Wśród podopiecznych Mauro Berruto nie zawiedli Urpo Sivula, który zdobył 22 punkty oraz nowy gracz Delecty Bydgoszcz, Antti Sittala (15 punktów).
- Uważam, że dzisiaj byliśmy zdecydowanie silniejsi. Zagraliśmy z większymi emocjami. Finowie pokazali się z dobrej strony. Dzisiejszego dnia uczyniliśmy krok w dobrym kierunku, po wczorajszej porażce - powiedział po meczu środkowy drużyny z USA, David Lee.
W następny weekend Finowie podejmą Rosjan.

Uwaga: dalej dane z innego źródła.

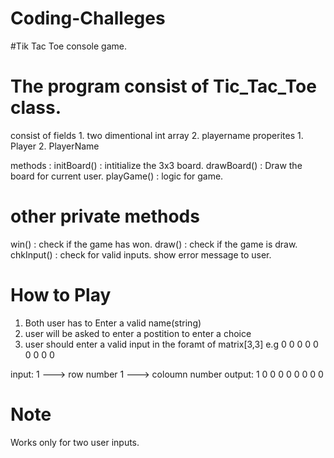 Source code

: # Coding-Challeges

#Tik Tac Toe console game.

# The program consist of Tic_Tac_Toe class.

consist of fields 1. two dimentional int array
                  2. playername
properites 1. Player 
           2. PlayerName 
           
methods : 
initBoard() : intitialize the 3x3 board.
drawBoard() : Draw the board for current user.
playGame()  : logic for game.

# other private methods
win()       : check if the game has won.
draw()      : check if the game is draw.
chkInput()  : check for valid inputs. show error message to user.

# How to Play

1. Both user has to Enter a valid name(string)
2. user will be asked to enter a postition to enter a choice
3. user should enter a valid input in the foramt of matrix[3,3]
e.g 
    0 0 0
    0 0 0 
    0 0 0
    
input: 1                    ---> row number
       1                    ---> coloumn number
output: 1 0 0 
        0 0 0 
        0 0 0
        
# Note
 
 Works only for two user inputs.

Stany Zjednoczone spotkają się natomiast na wyjeździe z Egiptem.
USA - Finlandia 3:1 (25:21, 18:25, 25:19, 25:23)
USA: Anderson (16), Lee (10), Priddy (7), Stanley (19), Hansen (1), Holmes (12), Lambourne (libero) oraz Patak (1), Lotman (7) i Holt (1).
Finlandia: Tervaportti (5), Siltala (15), Hietanen (9), Oivanen (9), Sivula (22), Lehtonen (4), Hyvärinen (libero) oraz Mäntylä.